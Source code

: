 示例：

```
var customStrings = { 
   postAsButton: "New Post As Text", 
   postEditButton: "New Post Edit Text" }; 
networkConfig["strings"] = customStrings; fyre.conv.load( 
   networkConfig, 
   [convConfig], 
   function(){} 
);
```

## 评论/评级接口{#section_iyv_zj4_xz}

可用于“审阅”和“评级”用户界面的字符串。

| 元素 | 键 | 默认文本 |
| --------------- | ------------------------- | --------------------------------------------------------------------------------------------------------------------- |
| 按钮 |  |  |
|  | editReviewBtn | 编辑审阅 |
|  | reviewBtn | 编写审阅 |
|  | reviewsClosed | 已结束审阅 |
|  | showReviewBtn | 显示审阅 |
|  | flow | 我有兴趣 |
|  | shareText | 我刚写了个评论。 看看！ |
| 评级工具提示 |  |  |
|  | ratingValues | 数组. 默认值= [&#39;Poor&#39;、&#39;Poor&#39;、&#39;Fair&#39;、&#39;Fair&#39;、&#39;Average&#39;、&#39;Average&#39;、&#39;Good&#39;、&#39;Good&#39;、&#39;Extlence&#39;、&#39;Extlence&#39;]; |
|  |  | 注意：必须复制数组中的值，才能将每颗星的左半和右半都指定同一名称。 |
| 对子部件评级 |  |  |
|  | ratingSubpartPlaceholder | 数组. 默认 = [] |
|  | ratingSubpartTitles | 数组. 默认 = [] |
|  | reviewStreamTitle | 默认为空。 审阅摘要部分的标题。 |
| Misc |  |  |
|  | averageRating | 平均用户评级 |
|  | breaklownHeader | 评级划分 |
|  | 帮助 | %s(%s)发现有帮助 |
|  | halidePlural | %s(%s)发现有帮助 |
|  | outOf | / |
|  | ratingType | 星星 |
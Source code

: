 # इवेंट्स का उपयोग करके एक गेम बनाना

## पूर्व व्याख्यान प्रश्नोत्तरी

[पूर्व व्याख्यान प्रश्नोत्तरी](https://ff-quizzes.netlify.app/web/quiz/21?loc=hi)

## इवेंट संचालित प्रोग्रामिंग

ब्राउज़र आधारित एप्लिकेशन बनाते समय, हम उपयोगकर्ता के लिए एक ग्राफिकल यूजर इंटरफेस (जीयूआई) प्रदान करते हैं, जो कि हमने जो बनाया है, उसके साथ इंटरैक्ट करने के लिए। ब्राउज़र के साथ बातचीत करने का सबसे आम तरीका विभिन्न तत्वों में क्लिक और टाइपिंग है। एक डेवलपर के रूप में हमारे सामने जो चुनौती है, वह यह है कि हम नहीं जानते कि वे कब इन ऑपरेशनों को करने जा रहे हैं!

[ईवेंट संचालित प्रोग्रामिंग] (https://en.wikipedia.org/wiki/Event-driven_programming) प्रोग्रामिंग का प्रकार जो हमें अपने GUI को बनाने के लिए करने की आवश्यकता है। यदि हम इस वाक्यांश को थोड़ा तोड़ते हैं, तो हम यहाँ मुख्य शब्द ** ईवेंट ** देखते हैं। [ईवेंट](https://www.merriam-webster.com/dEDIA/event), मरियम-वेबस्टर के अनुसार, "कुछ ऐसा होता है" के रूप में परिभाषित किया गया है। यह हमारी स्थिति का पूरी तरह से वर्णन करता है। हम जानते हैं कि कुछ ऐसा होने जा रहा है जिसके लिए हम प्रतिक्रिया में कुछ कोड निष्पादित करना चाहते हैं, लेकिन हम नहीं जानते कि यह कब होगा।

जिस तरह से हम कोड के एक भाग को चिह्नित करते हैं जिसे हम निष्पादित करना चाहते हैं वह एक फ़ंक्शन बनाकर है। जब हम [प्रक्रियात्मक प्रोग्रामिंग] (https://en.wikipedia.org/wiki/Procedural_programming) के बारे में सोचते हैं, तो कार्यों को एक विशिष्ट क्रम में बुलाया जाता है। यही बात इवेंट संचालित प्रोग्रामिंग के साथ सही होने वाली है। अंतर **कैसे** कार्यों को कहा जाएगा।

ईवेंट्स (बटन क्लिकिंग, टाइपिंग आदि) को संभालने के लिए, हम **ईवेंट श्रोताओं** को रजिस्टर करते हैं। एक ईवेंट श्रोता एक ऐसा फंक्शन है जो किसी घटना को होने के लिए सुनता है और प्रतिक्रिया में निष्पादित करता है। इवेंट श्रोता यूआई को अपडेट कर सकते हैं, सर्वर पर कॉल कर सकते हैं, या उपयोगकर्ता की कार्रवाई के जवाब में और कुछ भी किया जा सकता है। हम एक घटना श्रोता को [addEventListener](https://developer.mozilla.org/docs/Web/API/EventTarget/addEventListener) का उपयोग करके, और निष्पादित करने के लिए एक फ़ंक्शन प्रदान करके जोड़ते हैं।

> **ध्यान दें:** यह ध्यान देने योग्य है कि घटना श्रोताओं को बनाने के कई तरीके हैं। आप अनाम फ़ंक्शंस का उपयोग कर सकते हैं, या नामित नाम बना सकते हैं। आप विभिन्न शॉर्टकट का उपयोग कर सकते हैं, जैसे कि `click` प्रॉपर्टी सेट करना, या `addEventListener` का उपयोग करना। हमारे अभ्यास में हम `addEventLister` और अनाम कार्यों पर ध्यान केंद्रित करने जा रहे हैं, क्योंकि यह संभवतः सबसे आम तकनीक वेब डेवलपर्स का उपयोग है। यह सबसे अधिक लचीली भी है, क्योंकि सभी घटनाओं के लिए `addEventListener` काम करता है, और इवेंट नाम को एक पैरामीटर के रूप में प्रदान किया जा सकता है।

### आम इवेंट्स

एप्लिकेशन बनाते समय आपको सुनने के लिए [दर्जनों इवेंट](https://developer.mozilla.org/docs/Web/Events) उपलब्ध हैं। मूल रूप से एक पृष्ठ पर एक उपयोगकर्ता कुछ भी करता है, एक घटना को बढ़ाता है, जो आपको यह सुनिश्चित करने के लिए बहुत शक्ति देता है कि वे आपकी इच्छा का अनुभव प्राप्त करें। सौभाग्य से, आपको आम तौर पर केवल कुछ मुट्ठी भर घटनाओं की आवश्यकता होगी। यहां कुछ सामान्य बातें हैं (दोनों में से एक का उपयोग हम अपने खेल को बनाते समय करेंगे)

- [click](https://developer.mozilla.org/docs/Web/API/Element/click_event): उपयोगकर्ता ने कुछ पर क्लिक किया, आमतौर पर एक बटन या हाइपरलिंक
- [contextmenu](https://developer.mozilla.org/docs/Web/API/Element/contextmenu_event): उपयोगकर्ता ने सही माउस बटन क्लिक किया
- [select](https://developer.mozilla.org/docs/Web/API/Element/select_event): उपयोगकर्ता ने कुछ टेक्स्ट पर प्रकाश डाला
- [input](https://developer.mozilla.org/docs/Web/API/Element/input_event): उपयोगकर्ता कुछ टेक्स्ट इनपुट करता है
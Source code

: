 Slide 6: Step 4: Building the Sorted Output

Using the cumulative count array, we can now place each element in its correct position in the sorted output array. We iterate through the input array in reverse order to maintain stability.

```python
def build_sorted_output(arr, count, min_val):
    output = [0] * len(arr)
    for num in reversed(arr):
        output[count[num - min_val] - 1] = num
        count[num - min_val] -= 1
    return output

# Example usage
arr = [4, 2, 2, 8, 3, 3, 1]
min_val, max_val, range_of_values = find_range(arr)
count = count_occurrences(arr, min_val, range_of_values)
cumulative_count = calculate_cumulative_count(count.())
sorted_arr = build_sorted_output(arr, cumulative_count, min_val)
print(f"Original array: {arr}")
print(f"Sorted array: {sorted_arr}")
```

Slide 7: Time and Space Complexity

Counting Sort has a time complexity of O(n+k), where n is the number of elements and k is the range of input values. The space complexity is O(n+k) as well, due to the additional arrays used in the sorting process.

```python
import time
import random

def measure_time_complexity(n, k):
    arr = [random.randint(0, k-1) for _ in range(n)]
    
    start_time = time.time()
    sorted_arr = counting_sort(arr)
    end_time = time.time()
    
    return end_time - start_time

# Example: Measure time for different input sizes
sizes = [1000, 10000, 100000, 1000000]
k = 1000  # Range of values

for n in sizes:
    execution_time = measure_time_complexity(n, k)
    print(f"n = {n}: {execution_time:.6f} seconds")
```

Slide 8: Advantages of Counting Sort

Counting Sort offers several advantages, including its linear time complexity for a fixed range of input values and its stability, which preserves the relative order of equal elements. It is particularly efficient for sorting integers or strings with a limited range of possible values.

> **Task objective**
The answer must hold only the lines from the first line of the data through the line bearing "元素 | 键 | 默认文本 |", returned exactly.

> **Task response**
Source code

: 示例：

```
var customStrings = { 
   postAsButton: "New Post As Text", 
   postEditButton: "New Post Edit Text" }; 
networkConfig["strings"] = customStrings; fyre.conv.load( 
   networkConfig, 
   [convConfig], 
   function(){} 
);
```

## 评论/评级接口{#section_iyv_zj4_xz}

可用于“审阅”和“评级”用户界面的字符串。

| 元素 | 键 | 默认文本 |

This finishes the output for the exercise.